Records from a collection:
--- START ---

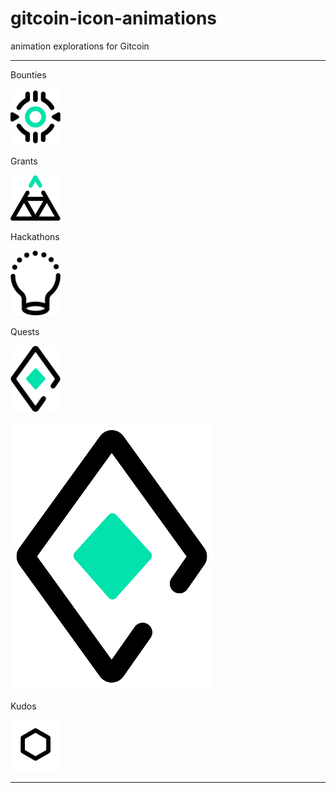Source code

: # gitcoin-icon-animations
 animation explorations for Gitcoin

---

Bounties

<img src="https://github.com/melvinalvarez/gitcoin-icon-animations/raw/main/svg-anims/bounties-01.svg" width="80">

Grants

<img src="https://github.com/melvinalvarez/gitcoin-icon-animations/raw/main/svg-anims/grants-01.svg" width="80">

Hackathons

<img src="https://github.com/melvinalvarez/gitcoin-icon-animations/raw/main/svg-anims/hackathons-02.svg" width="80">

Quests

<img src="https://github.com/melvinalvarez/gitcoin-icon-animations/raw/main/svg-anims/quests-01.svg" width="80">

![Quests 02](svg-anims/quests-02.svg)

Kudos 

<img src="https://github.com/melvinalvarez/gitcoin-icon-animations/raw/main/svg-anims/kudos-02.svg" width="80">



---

--- END ---
--- START ---

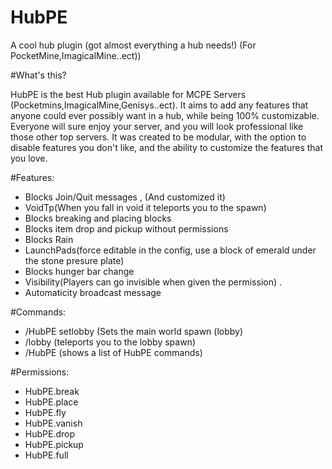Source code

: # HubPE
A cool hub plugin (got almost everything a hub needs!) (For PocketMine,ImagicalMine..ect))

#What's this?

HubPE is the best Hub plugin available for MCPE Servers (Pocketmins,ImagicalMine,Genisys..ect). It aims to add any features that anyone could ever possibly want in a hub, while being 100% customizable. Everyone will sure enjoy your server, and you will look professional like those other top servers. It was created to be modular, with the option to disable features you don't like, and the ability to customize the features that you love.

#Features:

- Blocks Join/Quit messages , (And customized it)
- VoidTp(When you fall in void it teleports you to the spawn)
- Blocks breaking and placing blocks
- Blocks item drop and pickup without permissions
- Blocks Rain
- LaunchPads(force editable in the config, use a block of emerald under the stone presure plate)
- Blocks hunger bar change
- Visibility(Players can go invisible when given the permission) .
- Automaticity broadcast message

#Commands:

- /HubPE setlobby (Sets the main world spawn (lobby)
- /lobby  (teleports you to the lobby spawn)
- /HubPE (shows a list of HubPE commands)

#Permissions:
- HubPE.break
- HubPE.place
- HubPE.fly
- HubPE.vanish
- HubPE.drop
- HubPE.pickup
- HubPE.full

--- END ---

## What is expected
Find each line in the records above that contains "drop", and copy it.

## Answer space
- Blocks item drop and pickup without permissions
- HubPE.drop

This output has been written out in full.